I get the impression British schoolchildren are taught some version of “Aww, we didn’t really want those nasty old colonies anyway. Nobody cared what they did.”
The American Revolution in general and the Declaration of Independence in particular were very influential on intellectual and political thought in Europe and Latin America in the 18th and 19th centuries. From the wiki article on the Declaration of Independence:
The American Revolution also influenced Irish dissidents and Italian nationalists.

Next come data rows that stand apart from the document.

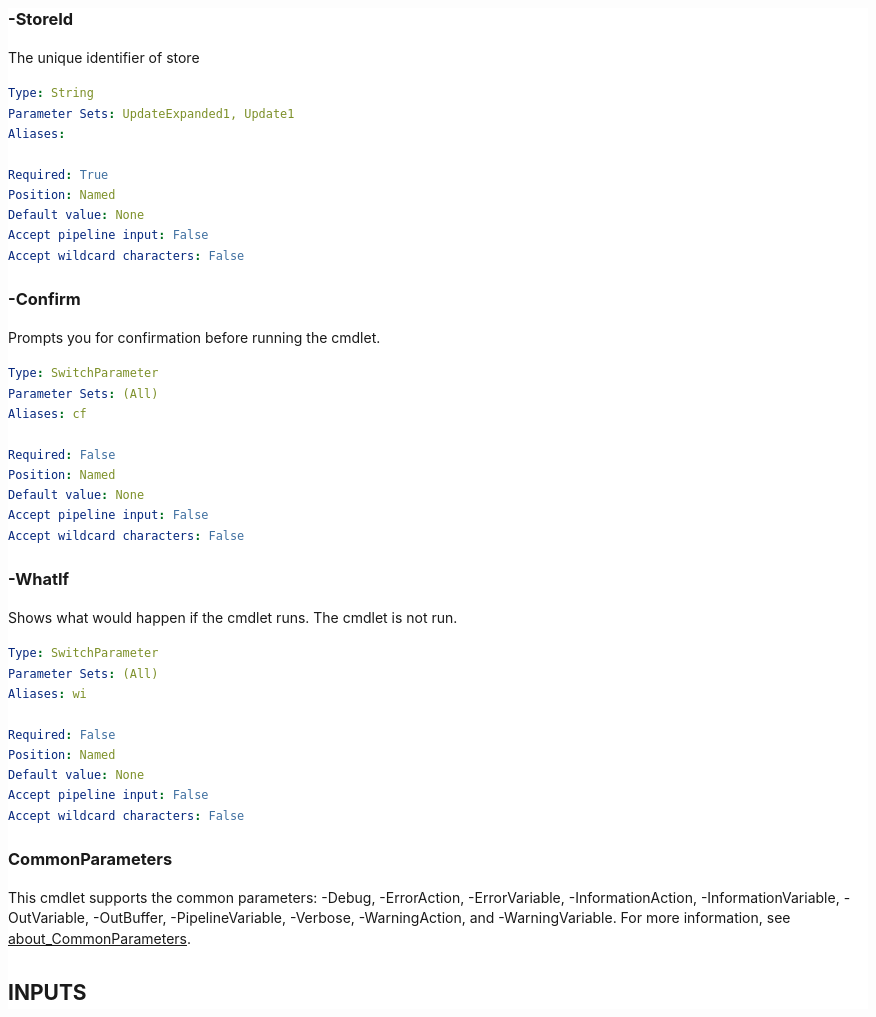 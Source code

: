 ### -StoreId
The unique identifier of store

```yaml
Type: String
Parameter Sets: UpdateExpanded1, Update1
Aliases:

Required: True
Position: Named
Default value: None
Accept pipeline input: False
Accept wildcard characters: False
```

### -Confirm
Prompts you for confirmation before running the cmdlet.

```yaml
Type: SwitchParameter
Parameter Sets: (All)
Aliases: cf

Required: False
Position: Named
Default value: None
Accept pipeline input: False
Accept wildcard characters: False
```

### -WhatIf
Shows what would happen if the cmdlet runs.
The cmdlet is not run.

```yaml
Type: SwitchParameter
Parameter Sets: (All)
Aliases: wi

Required: False
Position: Named
Default value: None
Accept pipeline input: False
Accept wildcard characters: False
```

### CommonParameters
This cmdlet supports the common parameters: -Debug, -ErrorAction, -ErrorVariable, -InformationAction, -InformationVariable, -OutVariable, -OutBuffer, -PipelineVariable, -Verbose, -WarningAction, and -WarningVariable. For more information, see [about_CommonParameters](http://go.microsoft.com/fwlink/?LinkID=113216).

## INPUTS
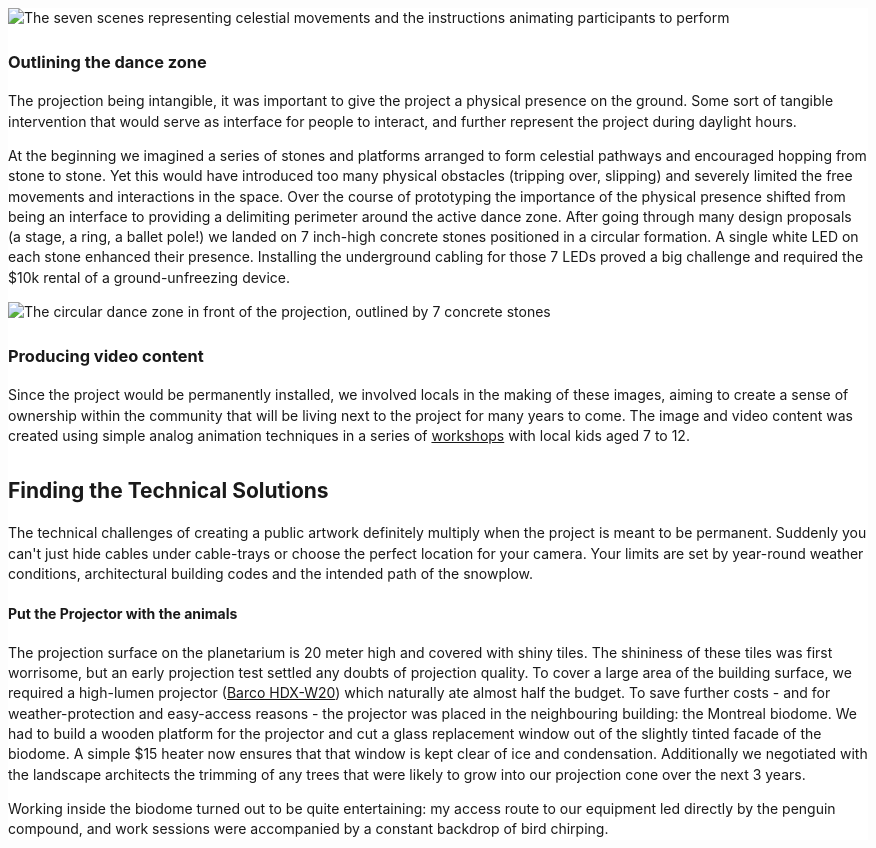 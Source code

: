
![The seven scenes representing celestial movements and the instructions animating participants to perform](images/instructionsandvisuals.png "Instructions")


### Outlining the dance zone

The projection being intangible, it was important to give the project a physical presence on the ground. Some sort of tangible intervention that would serve as interface for people to interact, and further represent the project during daylight hours.

At the beginning we imagined a series of stones and platforms arranged to form celestial pathways and encouraged hopping from stone to stone. Yet this would have introduced too many physical obstacles (tripping over, slipping) and severely limited the free movements and interactions in the space. Over the course of prototyping the importance of the physical presence shifted from being an interface to providing a delimiting perimeter around the active dance zone. After going through many design proposals (a stage, a ring, a ballet pole!) we landed on 7 inch-high concrete stones positioned in a circular formation. A single white LED on each stone enhanced their presence. Installing the underground cabling for those 7 LEDs proved a big challenge and required the $10k rental of a ground-unfreezing device.

![The circular dance zone in front of the projection, outlined by 7 concrete stones](images/plane_dancezone.png "Dance zone encircled by 7 stones")


### Producing video content
Since the project would be permanently installed, we involved locals in the making of these images, aiming to create a sense of ownership within the community that will be living next to the project for many years to come. The image and video content was created using simple analog animation techniques in a series of [workshops](http://www.dailytouslesjours.com/to-community-and-beyond) with local kids aged 7 to 12.


## Finding the Technical Solutions

The technical challenges of creating a public artwork definitely multiply when the project is meant to be permanent. Suddenly you can't just hide cables under cable-trays or choose the perfect location for your camera. Your limits are set by year-round weather conditions, architectural building codes and the intended path of the snowplow.

#### Put the Projector with the animals
The projection surface on the planetarium is 20 meter high and covered with shiny tiles. The shininess of these tiles was first worrisome, but an early projection test settled any doubts of projection quality. To cover a large area of the building surface, we required a high-lumen projector ([Barco HDX-W20](http://www.barco.com/en/Products-Solutions/Projectors/Large-venue-projectors/20000-lumens-WUXGA-3-chip-DLP-projector-with-light-on-demand-option.aspx "Barco HDX-W20")) which naturally ate almost half the budget. To save further costs - and for weather-protection and easy-access reasons - the projector was placed in the neighbouring building: the Montreal biodome. We had to build a wooden platform for the projector and cut a glass replacement window out of the slightly tinted facade of the biodome. A simple $15 heater now ensures that that window is kept clear of ice and condensation.  Additionally we negotiated with the landscape architects the trimming of any trees that were likely to grow into our projection cone over the next 3 years.

Working inside the biodome turned out to be quite entertaining: my access route to our equipment led directly by the penguin compound, and work sessions were accompanied by a constant backdrop of bird chirping.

I think a lot of the intellectual influence that people are talking about followed more from the subsequent success of the USA as a nation (particularly after the adoption of its constitution) rather than from the revolution/war of independence itself. If the USA had degenerated into a poverty stricken mess within a few decades of gaining its independence, or had remained just a few sparsely populated statelets perched on the edge of the continent, with vast Indian (or French, or whatever) controlled lands behind them, no-one would have been much impressed by the fine words of the Declaration of Independence or the intellectual credentials of some of the rebellion’s leaders.
But, apart from that, of course people elsewhere took some notice of the conflict between the colonists and the British, and its outcome. No doubt, if you lived somewhere where there were newspapers that reported international news (a fairly sizable if), it would have been covered in the newspapers. The OP’s question, however, was “Was it a big deal?” Well, big compared to what? Compared to the French Revolution that broke out a few years later (admittedly partly, but only in quite small part, inspired by the American one), or to the Napoleonic wars that followed on that, or compared to many earlier European wars, or the English Civil War, which was not all that long past, no it was not a big deal for most Europeans (and even less for, say, the Chinese), and not a terribly huge deal even for the British. It was a sideshow.
Of course, in hindsight, now that America has evolved into the world’s dominant superpower (and probably even well before that, by the mid 19th century, say), the American Revolution could be seen by anyone to have been a crucial turning point in world history, but at the time, not so much.
Inasmuch as they are taught about it at all (which isn’t, generally, very much), British schoolchildren are likely to be given the impression (though probably implicitly rather than explicitly) that the outcome of the American War of Independence was “a good thing”, that it was right and proper that America became independent. They won’t be taught that the British were the villains of the piece, but neither will they be taught that the outcome was a great disaster for Britain.
Indeed, it was not a great disaster for Britain, whose empire, prosperity, and economic and military power, continued to grow, and to eclipse its rivals, for more than a century following the loss of the North American colonies. (The real disasters for Britain, that eventually came, were World War I and World War II.)
Australia certainly didn’t.
You mean because the Declaration of Independence was 1776 and the Constitution 1787? Well, firstly, there’s a lot of talk about government based on Enlightenment ideas in the DoI as well, Secondly, even the Constitution was before the French Revolution, when political ideas from Enlightenment were first tried on a large scale in Europe.
Technical nitpick: Britain didn’t lose “the North American colonies,” it lost MOST of the North American Colonies. Quebec, Newfoundland, Jamaica, etc., stayed British for a long, long time.
Edit: Wiki has a nice list.
It wasn’t a big deal at the time, outside of the northeast.
Most everyone else was busy hunting, fishing and texting.
See my post #13. The U.S. constitution certainly had not had time to prove itself a success before the French revolution broke out. Also, of course, most of those Enlightenment ideas that inspired America’s founding fathers came from France in the first place.
I think it’s worth mentioning that all the Indian nations anywhere near the 13 colonies cared.